» **Work task**:
In the data below, which lines contain "than"? List them by copying each one.

*** Supplied records Section Begins ***

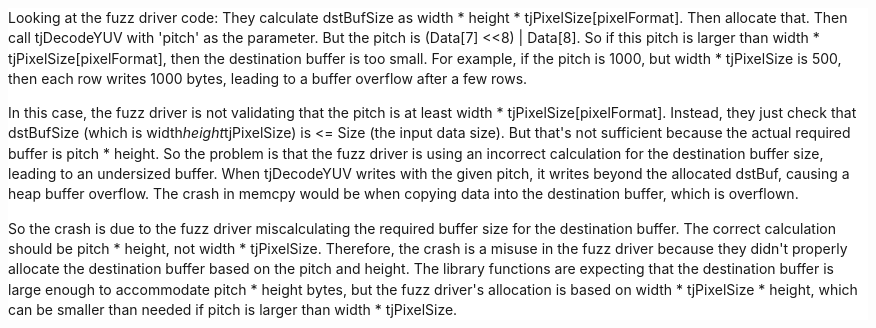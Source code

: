 Looking at the fuzz driver code: They calculate dstBufSize as width * height * tjPixelSize[pixelFormat]. Then allocate that. Then call tjDecodeYUV with 'pitch' as the parameter. But the pitch is (Data[7] <<8) | Data[8]. So if this pitch is larger than width * tjPixelSize[pixelFormat], then the destination buffer is too small. For example, if the pitch is 1000, but width * tjPixelSize is 500, then each row writes 1000 bytes, leading to a buffer overflow after a few rows.

In this case, the fuzz driver is not validating that the pitch is at least width * tjPixelSize[pixelFormat]. Instead, they just check that dstBufSize (which is width*height*tjPixelSize) is <= Size (the input data size). But that's not sufficient because the actual required buffer is pitch * height. So the problem is that the fuzz driver is using an incorrect calculation for the destination buffer size, leading to an undersized buffer. When tjDecodeYUV writes with the given pitch, it writes beyond the allocated dstBuf, causing a heap buffer overflow. The crash in memcpy would be when copying data into the destination buffer, which is overflown.

So the crash is due to the fuzz driver miscalculating the required buffer size for the destination buffer. The correct calculation should be pitch * height, not width * tjPixelSize. Therefore, the crash is a misuse in the fuzz driver because they didn't properly allocate the destination buffer based on the pitch and height. The library functions are expecting that the destination buffer is large enough to accommodate pitch * height bytes, but the fuzz driver's allocation is based on width * tjPixelSize * height, which can be smaller than needed if pitch is larger than width * tjPixelSize.
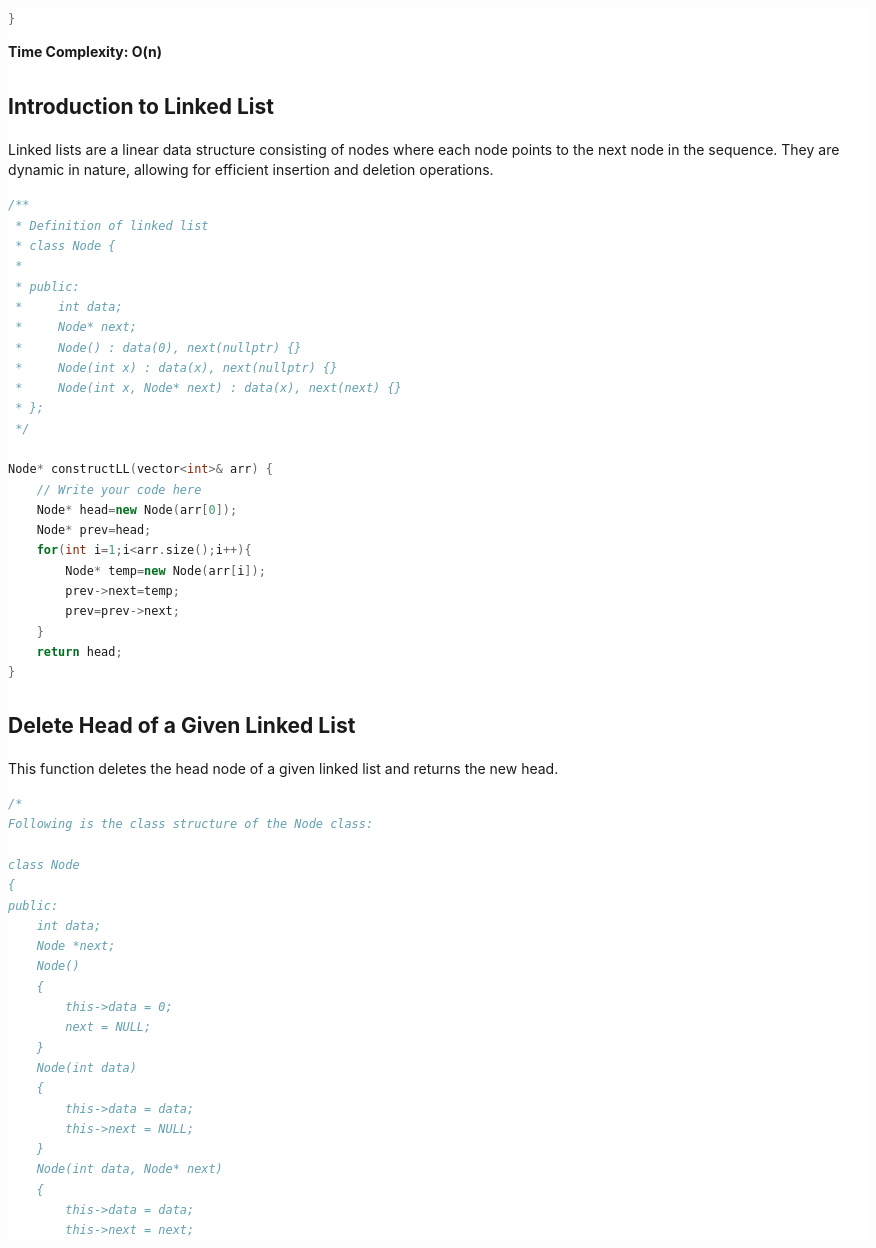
 ```cpp
}
```
**Time Complexity: O(n)**

## Introduction to Linked List

Linked lists are a linear data structure consisting of nodes where each node points to the next node in the sequence. They are dynamic in nature, allowing for efficient insertion and deletion operations.

```cpp
/**
 * Definition of linked list
 * class Node {
 *
 * public:
 *     int data;
 *     Node* next;
 *     Node() : data(0), next(nullptr) {}
 *     Node(int x) : data(x), next(nullptr) {}
 *     Node(int x, Node* next) : data(x), next(next) {}
 * };
 */

Node* constructLL(vector<int>& arr) {
    // Write your code here
    Node* head=new Node(arr[0]);
    Node* prev=head;
    for(int i=1;i<arr.size();i++){
        Node* temp=new Node(arr[i]);
        prev->next=temp;
        prev=prev->next;
    }
    return head;
}
```

## Delete Head of a Given Linked List

This function deletes the head node of a given linked list and returns the new head.

```cpp
/*
Following is the class structure of the Node class:

class Node
{
public:
    int data;
    Node *next;
    Node()
    {
        this->data = 0;
        next = NULL;
    }
    Node(int data)
    {
        this->data = data; 
        this->next = NULL;
    }
    Node(int data, Node* next)
    {
        this->data = data;
        this->next = next;
```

*** Supplied records Section Ends ***

» **Answer space**:
: Looking at the fuzz driver code: They calculate dstBufSize as width * height * tjPixelSize[pixelFormat]. Then allocate that. Then call tjDecodeYUV with 'pitch' as the parameter. But the pitch is (Data[7] <<8) | Data[8]. So if this pitch is larger than width * tjPixelSize[pixelFormat], then the destination buffer is too small. For example, if the pitch is 1000, but width * tjPixelSize is 500, then each row writes 1000 bytes, leading to a buffer overflow after a few rows.
So the crash is due to the fuzz driver miscalculating the required buffer size for the destination buffer. The correct calculation should be pitch * height, not width * tjPixelSize. Therefore, the crash is a misuse in the fuzz driver because they didn't properly allocate the destination buffer based on the pitch and height. The library functions are expecting that the destination buffer is large enough to accommodate pitch * height bytes, but the fuzz driver's allocation is based on width * tjPixelSize * height, which can be smaller than needed if pitch is larger than width * tjPixelSize.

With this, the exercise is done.